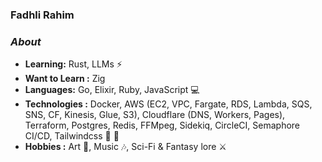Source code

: ### Fadhli Rahim

### <i>About</i>
-  **Learning:** Rust, LLMs :zap:
-  **Want to Learn :** Zig 
-  **Languages:** Go, Elixir, Ruby, JavaScript 💻
-  **Technologies  :** Docker, AWS (EC2, VPC, Fargate, RDS, Lambda, SQS, SNS, CF, Kinesis, Glue, S3), Cloudflare (DNS, Workers, Pages), Terraform, Postgres, Redis, FFMpeg, Sidekiq, CircleCI, Semaphore CI/CD, Tailwindcss :hammer: :wrench:
-  **Hobbies :** Art :art:, Music :notes:, Sci-Fi & Fantasy lore :crossed_swords:




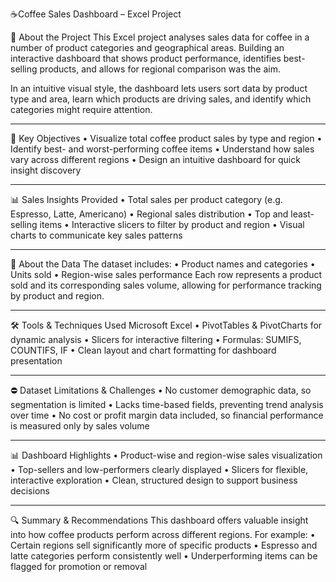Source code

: ☕Coffee Sales Dashboard – Excel Project

📌 About the Project
This Excel project analyses sales data for coffee in a number of product categories and geographical areas. Building an interactive dashboard that shows product performance, identifies best-selling products, and allows for regional comparison was the aim.

In an intuitive visual style, the dashboard lets users sort data by product type and area, learn which products are driving sales, and identify which categories might require attention.
________________________________________
🎯 Key Objectives
• Visualize total coffee product sales by type and region
• Identify best- and worst-performing coffee items
• Understand how sales vary across different regions
• Design an intuitive dashboard for quick insight discovery
________________________________________
📊 Sales Insights Provided
• Total sales per product category (e.g. Espresso, Latte, Americano)
• Regional sales distribution
• Top and least-selling items
• Interactive slicers to filter by product and region
• Visual charts to communicate key sales patterns
________________________________________
📂 About the Data
The dataset includes:
•	Product names and categories
•	Units sold
•	Region-wise sales performance
Each row represents a product sold and its corresponding sales volume, allowing for performance tracking by product and region.
________________________________________
🛠 Tools & Techniques Used
Microsoft Excel
• PivotTables & PivotCharts for dynamic analysis
• Slicers for interactive filtering
• Formulas: SUMIFS, COUNTIFS, IF
• Clean layout and chart formatting for dashboard presentation
________________________________________
⛔ Dataset Limitations & Challenges
• No customer demographic data, so segmentation is limited
• Lacks time-based fields, preventing trend analysis over time
• No cost or profit margin data included, so financial performance is measured only by sales volume
________________________________________
📊 Dashboard Highlights
• Product-wise and region-wise sales visualization
• Top-sellers and low-performers clearly displayed
• Slicers for flexible, interactive exploration
• Clean, structured design to support business decisions
________________________________________
🔍 Summary & Recommendations
This dashboard offers valuable insight into how coffee products perform across different regions. For example:
•	Certain regions sell significantly more of specific products
•	Espresso and latte categories perform consistently well
•	Underperforming items can be flagged for promotion or removal



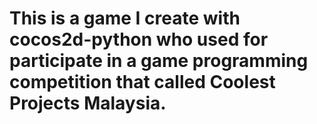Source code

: # This is a game I create with cocos2d-python who used for participate in a game programming competition that called Coolest Projects Malaysia. 
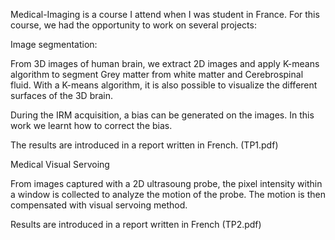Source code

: Medical-Imaging is a course I attend when I was student in France.
For this course, we had the opportunity to work on several projects:

Image segmentation:

From 3D images of human brain, we extract 2D images and apply K-means algorithm to segment Grey matter from white matter and Cerebrospinal fluid.
With a K-means algorithm, it is also possible to visualize the different surfaces of the 3D brain.

During the IRM acquisition, a bias can be generated on the images. In this work we learnt how to correct the bias.

The results are introduced in a report written in French. (TP1.pdf)

Medical Visual Servoing

From images captured with a 2D ultrasoung probe, the pixel intensity within a window is collected to analyze the motion of the probe.
The motion is then compensated with visual servoing method.

Results are introduced in a report written in French (TP2.pdf)
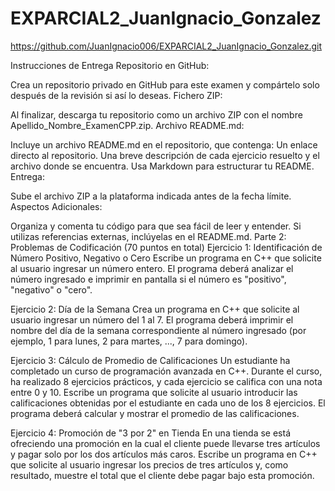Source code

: # EXPARCIAL2_JuanIgnacio_Gonzalez
https://github.com/JuanIgnacio006/EXPARCIAL2_JuanIgnacio_Gonzalez.git

Instrucciones de Entrega
Repositorio en GitHub:

Crea un repositorio privado en GitHub para este examen y compártelo solo después de la revisión si así lo deseas.
Fichero ZIP:

Al finalizar, descarga tu repositorio como un archivo ZIP con el nombre Apellido_Nombre_ExamenCPP.zip.
Archivo README.md:

Incluye un archivo README.md en el repositorio, que contenga:
Un enlace directo al repositorio.
Una breve descripción de cada ejercicio resuelto y el archivo donde se encuentra.
Usa Markdown para estructurar tu README.
Entrega:

Sube el archivo ZIP a la plataforma indicada antes de la fecha límite.
Aspectos Adicionales:

Organiza y comenta tu código para que sea fácil de leer y entender.
Si utilizas referencias externas, inclúyelas en el README.md.
Parte 2: Problemas de Codificación (70 puntos en total)
Ejercicio 1: Identificación de Número Positivo, Negativo o Cero
Escribe un programa en C++ que solicite al usuario ingresar un número entero. El programa deberá analizar el número ingresado e imprimir en pantalla si el número es "positivo", "negativo" o "cero". 

Ejercicio 2: Día de la Semana
Crea un programa en C++ que solicite al usuario ingresar un número del 1 al 7. El programa deberá imprimir el nombre del día de la semana correspondiente al número ingresado (por ejemplo, 1 para lunes, 2 para martes, ..., 7 para domingo). 


Ejercicio 3: Cálculo de Promedio de Calificaciones
Un estudiante ha completado un curso de programación avanzada en C++. Durante el curso, ha realizado 8 ejercicios prácticos, y cada ejercicio se califica con una nota entre 0 y 10. Escribe un programa que solicite al usuario introducir las calificaciones obtenidas por el estudiante en cada uno de los 8 ejercicios. El programa deberá calcular y mostrar el promedio de las calificaciones. 

Ejercicio 4: Promoción de "3 por 2" en Tienda
En una tienda se está ofreciendo una promoción en la cual el cliente puede llevarse tres artículos y pagar solo por los dos artículos más caros. Escribe un programa en C++ que solicite al usuario ingresar los precios de tres artículos y, como resultado, muestre el total que el cliente debe pagar bajo esta promoción.

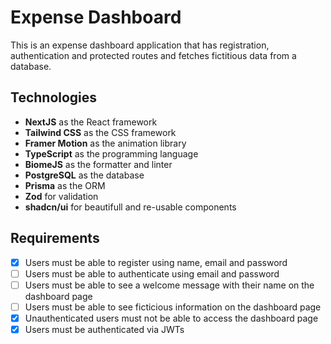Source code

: # Expense Dashboard

This is an expense dashboard application that has registration, authentication and protected routes and fetches fictitious data from a database.

## Technologies

- **NextJS** as the React framework
- **Tailwind CSS** as the CSS framework
- **Framer Motion** as the animation library
- **TypeScript** as the programming language
- **BiomeJS** as the formatter and linter
- **PostgreSQL** as the database
- **Prisma** as the ORM
- **Zod** for validation
- **shadcn/ui** for beautifull and re-usable components

## Requirements

- [x] Users must be able to register using name, email and password
- [ ] Users must be able to authenticate using email and password
- [ ] Users must be able to see a welcome message with their name on the dashboard page
- [ ] Users must be able to see ficticious information on the dashboard page
- [x] Unauthenticated users must not be able to access the dashboard page
- [x] Users must be authenticated via JWTs
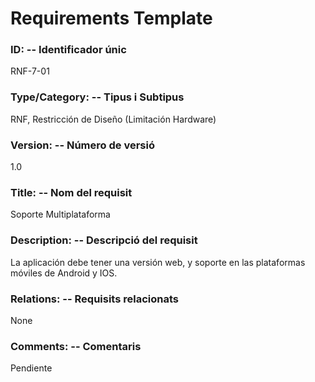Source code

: ﻿# Requirements Template 

### ID: -- Identificador únic 
RNF-7-01

### Type/Category: -- Tipus i Subtipus 
RNF, Restricción de Diseño (Limitación Hardware)
 
### Version: -- Número de versió 
1.0
 
### Title: -- Nom del requisit 
Soporte Multiplataforma

### Description: -- Descripció del requisit 
La aplicación debe tener una versión web, y soporte en las plataformas móviles de Android y IOS.

### Relations: -- Requisits relacionats 
None
 
### Comments: -- Comentaris 
Pendiente
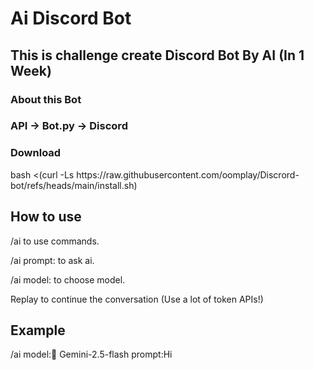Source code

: # Ai Discord Bot
<h2>This is challenge create Discord Bot By AI (In 1 Week)</h2>
<h3>About this Bot</h3>
<h3>API -> Bot.py -> Discord</h3>
<h3>Download</h3>
bash <(curl -Ls https://raw.githubusercontent.com/oomplay/Discrord-bot/refs/heads/main/install.sh)

<h2> How to use </h2>
<p>/ai to use commands.</p>
<p>/ai prompt: to ask ai.</p>
<p>/ai model: to choose model.</p>
<p>Replay to continue the conversation (Use a lot of token APIs!)</p>
<h2>Example</h2>
<p>/ai model:💫 Gemini-2.5-flash prompt:Hi </p>
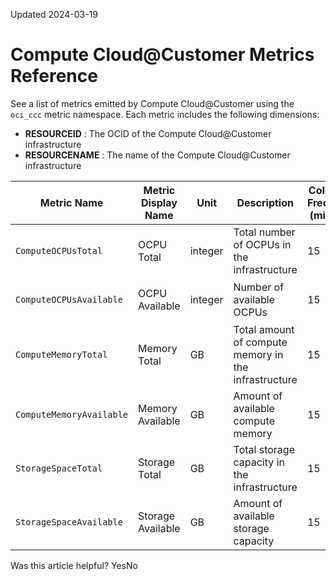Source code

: Updated 2024-03-19
# Compute Cloud@Customer Metrics Reference
See a list of metrics emitted by Compute Cloud@Customer using the `oci_ccc` metric namespace.
Each metric includes the following dimensions:
  * **RESOURCEID** : The OCID of the Compute Cloud@Customer infrastructure
  * **RESOURCENAME** : The name of the Compute Cloud@Customer infrastructure


Metric Name | Metric Display Name | Unit | Description  | Collection Frequency (minutes) | Dimensions  
---|---|---|---|---|---  
`ComputeOCPUsTotal` | OCPU Total | integer | Total number of OCPUs in the infrastructure | 15  |  `resourceId` `resourceName` `faultDomain` `computeNode`  
`ComputeOCPUsAvailable` | OCPU Available | integer | Number of available OCPUs | 15  |  `resourceId` `resourceName` `faultDomain` `computeNode`  
`ComputeMemoryTotal` | Memory Total | GB | Total amount of compute memory in the infrastructure | 15  |  `resourceId` `resourceName` `faultDomain` `computeNode`  
`ComputeMemoryAvailable` | Memory Available | GB | Amount of available compute memory | 15  |  `resourceId` `resourceName` `faultDomain` `computeNode`  
`StorageSpaceTotal` | Storage Total | GB | Total storage capacity in the infrastructure  | 15  |  `resourceId` `resourceName` `storageNode`  
`StorageSpaceAvailable` | Storage Available | GB | Amount of available storage capacity  | 15  |  `resourceId` `resourceName` `storageNode`  
Was this article helpful?
YesNo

——

• **What to produce**:
Copy all lines of the records that have the string "items" in them.

• **Solved exercise**:
• Identify best- and worst-performing coffee items
• Top and least-selling items
•	Underperforming items can be flagged for promotion or removal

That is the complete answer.